During a phone interview on 10/26/21 at 1:10 PM, Staff E, RN stated that she entered Patient 1's room, and Staff G, Housekeeping, was standing between the bed and the window, his hand was in Patient 1's gown with his hand on her breast. When she entered, he removed his hand, picked up the broom or mop that was resting on the bed rails, and continued to clean and hum. Staff E stated that she reported the incident to the charge nurse, who then directed her to report the incident to Staff A, CEO. Staff E stated that she was not aware if Staff B, Medical Director, performed an examination on Patient 1 after the incident was reported.

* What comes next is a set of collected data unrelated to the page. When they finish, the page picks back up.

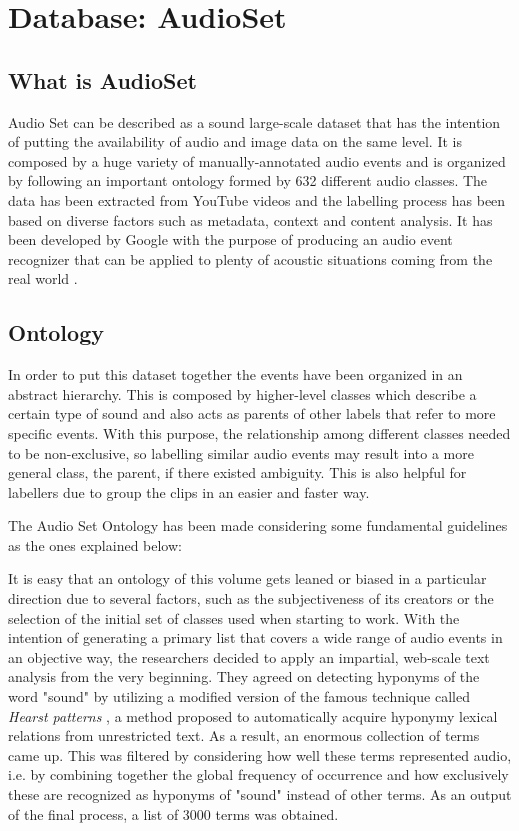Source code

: 
\section{Database: AudioSet}
\label{section:audioset}

\subsection{What is AudioSet} 

	Audio Set can be described as a sound large-scale dataset that has the intention of putting the availability of audio and image data on the same level. It is composed by a huge variety of manually-annotated audio events and is organized by following an important ontology formed by 632 different audio classes. The data has been extracted from YouTube videos and the labelling process has been based on diverse factors such as metadata, context and content analysis. It has been developed by Google with the purpose of producing an audio event recognizer that can be applied to plenty of acoustic situations coming from the real world \cite{Gemmeke2017}.
	
\subsection{Ontology}
\label{subsecition:ontology}

	In order to put this dataset together the events have been organized in an abstract hierarchy. This is composed by higher-level classes which  describe a certain type of sound and also acts as parents of other labels that refer to more specific events. With this purpose, the relationship among different classes needed to be non-exclusive, so labelling similar audio events may result into a more general class, the parent, if there existed ambiguity. This is also helpful for labellers due to group the clips in an easier and faster way.
	
	The Audio Set Ontology has been made considering some fundamental guidelines as the ones explained below:
	
	
	It is easy that an ontology of this volume gets leaned or biased in a particular direction due to several factors, such as the subjectiveness of its creators or the selection of the initial set of classes used when starting to work. With the intention of generating a primary list that covers a wide range of audio events in an objective way, the researchers decided to apply an impartial, web-scale text analysis from the very beginning. They agreed on detecting hyponyms of the word "sound" by utilizing a modified version of the famous technique called \textit{Hearst patterns} \cite{Hearst1992}, a method proposed to automatically acquire hyponymy lexical relations from unrestricted text. As a result, an enormous collection of terms came up. This was filtered by considering how well these terms represented audio, i.e. by combining together the global frequency of occurrence and how exclusively these are recognized as hyponyms of "sound" instead of other terms. As an output of the final process, a list of 3000 terms was obtained.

During an interview on 10/27/21 at 8:00 AM, Staff B, Medical Director stated that he did not perform a physical exam on Patient 1 after being told of the sexual abuse allegation. Staff B stated, "I did not perform a physical exam of the patient. From what I was told the individual was fondling the patient's breast. If that is what happened, not a lot of evidence would be available to prove or disprove that. I was not involved after the initial allegation was reported to me."


During an interview on 10/26/21 at 3:35 PM, Staff D, Housekeeping Supervisor, stated that since the incident the facility requires two members of housekeeping staff in any patient room if the patient is of the opposite sex and if at all possible, cleaning of the patient rooms will be done at times when the patient is not present. Staff D stated that no new policies have been implemented regarding the new procedure and no documentation has been put in place to measure compliance of new procedures.


During an interview on 10/26/21 at 4:56 PM, Staff C, Risk Manager, stated, " ..."I know that we have to report to KDHE, APS, and depending on what it is, the police if there has been harm to the patient. A nursing exam will be done on each patient. There was not an exam done on the patient, I don't know why." Staff C, Risk Manager confirmed that that due to the patient not being examined after the alleged abuse, the facility could not confirm if any further abuse/injury was sustained by Patient 1 ..." When asked what the requirements are for an abuse/grievance investigation, Staff C, Risk Manager was not able to provide an answer. When asked what training is provided to the employees in regard to ANE, Staff C, Risk Manager, stated, "We have struggled to come up with any information for you. I don't recall that we have had any education of any type given to employees regarding ANE."